The controller allows multiple devices to be connected to the adapter. As the adapter forms the primary path to and from the server, the controller provides the connectivity to the actual devices that communicate with the server. As indicated in Figure 6-6, the controller functions can be manifold but primarily control the flow of data to and from the devices. In doing so, it provides an addressing scheme for the devices, shields the server from the operational complexities of the device, and provides another temporary location for data (prior to it being written or cached) for faster access.
Like adapters, controllers consist of both hardware and software components . However, their primary functionality is driven by hardware microcode , as indicated in Figure 6-6.
By keeping track of a disks position and being the initiator of the drives read/ write electronics (see the next section for more details on magnetic head disk assemblies, referred to as HDA mechanisms), the controller provides data buffering between the disk and the host interface or adapter with its error detection, correction, retry , and recovery functions. Both of these functions are susceptible to changes in connectivity due to their communications with the operating system.
The controller also offers the systems attached disks as an acceptable storage location even though the actual physical mapping may be very different. This allows the controller to translate I/O system requests into actual physical commands that can be executed on the real disk drive. Typical in most systems, the controllers and operating system view the disk drive locations as a linear pool of logical locations.

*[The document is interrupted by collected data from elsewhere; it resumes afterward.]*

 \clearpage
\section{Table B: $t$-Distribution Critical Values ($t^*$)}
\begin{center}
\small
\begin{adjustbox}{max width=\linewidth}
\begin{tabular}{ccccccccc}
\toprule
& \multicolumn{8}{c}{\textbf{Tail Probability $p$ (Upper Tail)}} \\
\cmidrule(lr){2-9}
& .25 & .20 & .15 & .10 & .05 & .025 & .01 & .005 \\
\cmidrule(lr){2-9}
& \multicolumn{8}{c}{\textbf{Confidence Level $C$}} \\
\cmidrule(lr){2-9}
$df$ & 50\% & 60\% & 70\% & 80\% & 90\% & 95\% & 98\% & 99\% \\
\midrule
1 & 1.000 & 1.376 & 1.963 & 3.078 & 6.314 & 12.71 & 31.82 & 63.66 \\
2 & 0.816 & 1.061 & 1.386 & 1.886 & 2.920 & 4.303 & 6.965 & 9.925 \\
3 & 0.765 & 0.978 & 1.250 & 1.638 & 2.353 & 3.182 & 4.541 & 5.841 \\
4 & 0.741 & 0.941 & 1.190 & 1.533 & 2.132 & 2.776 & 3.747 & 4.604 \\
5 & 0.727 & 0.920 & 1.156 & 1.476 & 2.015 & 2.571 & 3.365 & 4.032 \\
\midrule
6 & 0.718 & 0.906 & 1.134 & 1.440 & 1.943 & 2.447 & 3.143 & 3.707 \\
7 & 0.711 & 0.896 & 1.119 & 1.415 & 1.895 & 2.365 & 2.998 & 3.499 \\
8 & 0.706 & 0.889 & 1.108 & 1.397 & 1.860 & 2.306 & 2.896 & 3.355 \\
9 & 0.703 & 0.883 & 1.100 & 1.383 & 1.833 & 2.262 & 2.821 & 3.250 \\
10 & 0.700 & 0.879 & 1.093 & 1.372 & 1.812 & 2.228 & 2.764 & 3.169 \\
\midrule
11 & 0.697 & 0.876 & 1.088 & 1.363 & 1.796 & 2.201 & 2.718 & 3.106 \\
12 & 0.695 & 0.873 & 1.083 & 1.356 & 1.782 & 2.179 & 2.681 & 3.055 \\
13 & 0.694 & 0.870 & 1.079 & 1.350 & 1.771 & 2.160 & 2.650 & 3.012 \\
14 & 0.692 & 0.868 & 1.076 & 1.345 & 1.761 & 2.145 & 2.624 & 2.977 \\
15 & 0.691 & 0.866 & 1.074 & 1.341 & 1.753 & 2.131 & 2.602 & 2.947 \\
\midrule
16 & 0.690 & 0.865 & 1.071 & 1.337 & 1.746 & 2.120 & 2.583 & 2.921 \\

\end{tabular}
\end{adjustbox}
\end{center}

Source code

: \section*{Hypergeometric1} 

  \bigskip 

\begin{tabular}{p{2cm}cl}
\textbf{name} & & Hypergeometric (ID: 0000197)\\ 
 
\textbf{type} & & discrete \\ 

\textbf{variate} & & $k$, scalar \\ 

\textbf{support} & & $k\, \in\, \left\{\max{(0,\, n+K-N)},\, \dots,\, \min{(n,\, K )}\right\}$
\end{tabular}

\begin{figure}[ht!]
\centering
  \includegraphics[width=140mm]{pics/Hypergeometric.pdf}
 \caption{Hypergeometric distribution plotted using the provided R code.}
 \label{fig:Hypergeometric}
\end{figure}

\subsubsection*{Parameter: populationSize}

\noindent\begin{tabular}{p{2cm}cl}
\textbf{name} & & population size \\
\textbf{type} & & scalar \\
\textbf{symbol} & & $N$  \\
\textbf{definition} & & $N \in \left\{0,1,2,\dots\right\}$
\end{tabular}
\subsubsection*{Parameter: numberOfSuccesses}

This level of abstraction translation, though having existed in I/O configurations for many years , is necessary to translate logical blocks of data into physical addresses on the storage media.
This is a key concept within the controller functionality. It demonstrates how the operating system communicates within a logical set of storage locations that are considered virtual to the controller, which translates those locations into the physical realities the controller must manage. Figure 6-7 represents an overview of how logical views are mapped into physical views.